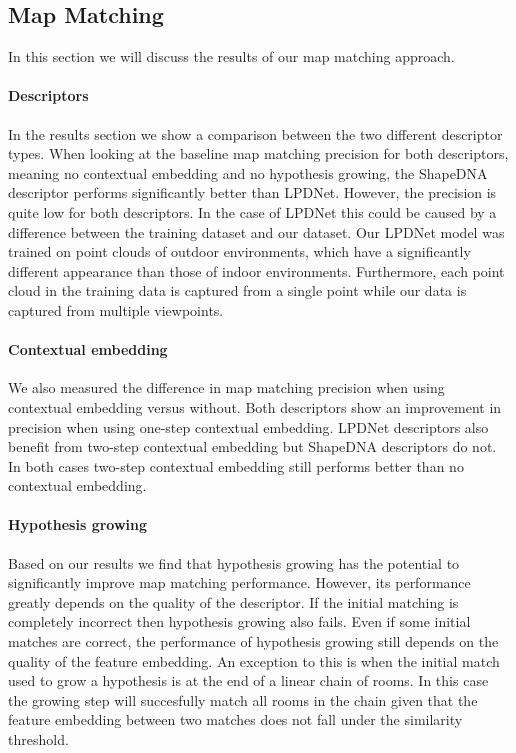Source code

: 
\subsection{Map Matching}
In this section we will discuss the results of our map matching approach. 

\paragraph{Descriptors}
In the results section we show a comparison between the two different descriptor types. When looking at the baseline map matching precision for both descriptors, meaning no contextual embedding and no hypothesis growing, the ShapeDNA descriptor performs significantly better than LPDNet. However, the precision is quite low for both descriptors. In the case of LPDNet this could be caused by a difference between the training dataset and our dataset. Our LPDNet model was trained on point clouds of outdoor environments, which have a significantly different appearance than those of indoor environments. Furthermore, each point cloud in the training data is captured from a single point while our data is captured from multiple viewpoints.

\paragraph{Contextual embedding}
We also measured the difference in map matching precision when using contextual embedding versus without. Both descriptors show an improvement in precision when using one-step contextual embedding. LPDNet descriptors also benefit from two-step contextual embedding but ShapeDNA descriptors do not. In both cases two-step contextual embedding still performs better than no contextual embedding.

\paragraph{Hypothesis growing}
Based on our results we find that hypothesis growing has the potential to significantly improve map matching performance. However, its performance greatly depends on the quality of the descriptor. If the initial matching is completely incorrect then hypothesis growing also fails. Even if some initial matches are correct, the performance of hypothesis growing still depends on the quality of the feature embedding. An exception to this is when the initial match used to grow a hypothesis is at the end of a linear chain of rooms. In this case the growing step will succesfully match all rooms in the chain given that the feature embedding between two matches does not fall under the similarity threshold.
::::::::
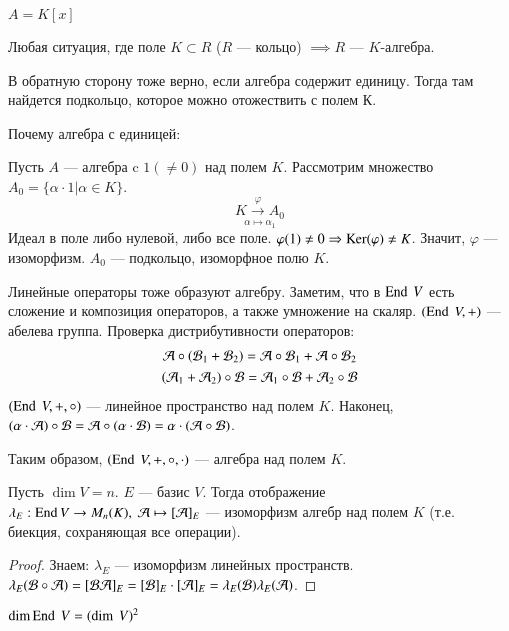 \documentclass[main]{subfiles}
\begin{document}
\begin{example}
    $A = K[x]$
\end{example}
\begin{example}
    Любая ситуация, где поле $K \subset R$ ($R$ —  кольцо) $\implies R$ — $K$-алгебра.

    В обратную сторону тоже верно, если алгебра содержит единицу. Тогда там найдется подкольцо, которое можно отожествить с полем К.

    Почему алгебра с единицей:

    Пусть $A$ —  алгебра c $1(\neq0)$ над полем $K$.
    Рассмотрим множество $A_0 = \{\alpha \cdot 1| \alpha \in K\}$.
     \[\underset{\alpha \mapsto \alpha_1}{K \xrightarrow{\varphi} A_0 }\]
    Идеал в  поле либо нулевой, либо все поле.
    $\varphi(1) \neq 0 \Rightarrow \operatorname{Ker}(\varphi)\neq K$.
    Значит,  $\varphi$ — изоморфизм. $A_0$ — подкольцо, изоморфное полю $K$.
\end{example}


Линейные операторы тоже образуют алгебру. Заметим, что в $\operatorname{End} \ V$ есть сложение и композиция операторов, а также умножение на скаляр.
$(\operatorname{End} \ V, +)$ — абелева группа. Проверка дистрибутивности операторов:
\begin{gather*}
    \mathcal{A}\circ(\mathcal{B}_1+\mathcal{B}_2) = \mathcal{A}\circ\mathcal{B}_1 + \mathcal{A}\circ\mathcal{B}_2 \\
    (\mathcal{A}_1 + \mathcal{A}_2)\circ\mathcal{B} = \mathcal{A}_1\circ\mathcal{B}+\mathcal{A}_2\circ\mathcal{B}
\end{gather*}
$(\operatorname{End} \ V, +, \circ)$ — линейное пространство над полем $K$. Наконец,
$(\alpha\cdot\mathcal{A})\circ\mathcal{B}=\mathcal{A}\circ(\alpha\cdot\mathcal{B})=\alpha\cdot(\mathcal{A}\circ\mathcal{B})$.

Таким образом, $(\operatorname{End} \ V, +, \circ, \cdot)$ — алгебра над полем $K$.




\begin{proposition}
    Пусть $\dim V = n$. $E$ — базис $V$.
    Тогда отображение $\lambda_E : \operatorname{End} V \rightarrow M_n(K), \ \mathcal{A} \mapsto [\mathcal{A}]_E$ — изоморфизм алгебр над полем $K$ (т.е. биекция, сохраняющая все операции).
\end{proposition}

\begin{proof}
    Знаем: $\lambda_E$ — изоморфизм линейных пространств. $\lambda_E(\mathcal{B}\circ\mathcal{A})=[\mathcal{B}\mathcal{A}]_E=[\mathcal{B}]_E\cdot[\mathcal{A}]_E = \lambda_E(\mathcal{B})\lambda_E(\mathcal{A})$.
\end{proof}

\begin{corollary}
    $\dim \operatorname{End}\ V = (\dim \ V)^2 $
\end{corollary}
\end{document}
::::::::
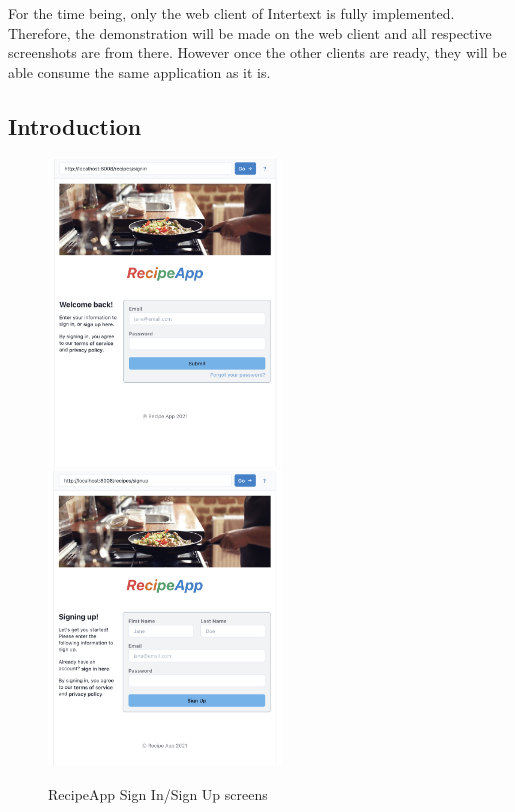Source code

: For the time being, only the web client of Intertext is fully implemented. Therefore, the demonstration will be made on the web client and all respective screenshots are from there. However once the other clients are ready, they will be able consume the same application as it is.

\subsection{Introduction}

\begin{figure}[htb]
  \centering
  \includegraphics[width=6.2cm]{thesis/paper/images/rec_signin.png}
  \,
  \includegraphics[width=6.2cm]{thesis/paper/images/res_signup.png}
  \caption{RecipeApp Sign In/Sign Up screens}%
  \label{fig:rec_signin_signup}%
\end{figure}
::::::::
» **Exercise objective**
Working from the listing above, pick out every line that has "Пусть" and copy it.

» **Exercise answer**
    Пусть $A$ —  алгебра c $1(\neq0)$ над полем $K$.
    Пусть $\dim V = n$. $E$ — базис $V$.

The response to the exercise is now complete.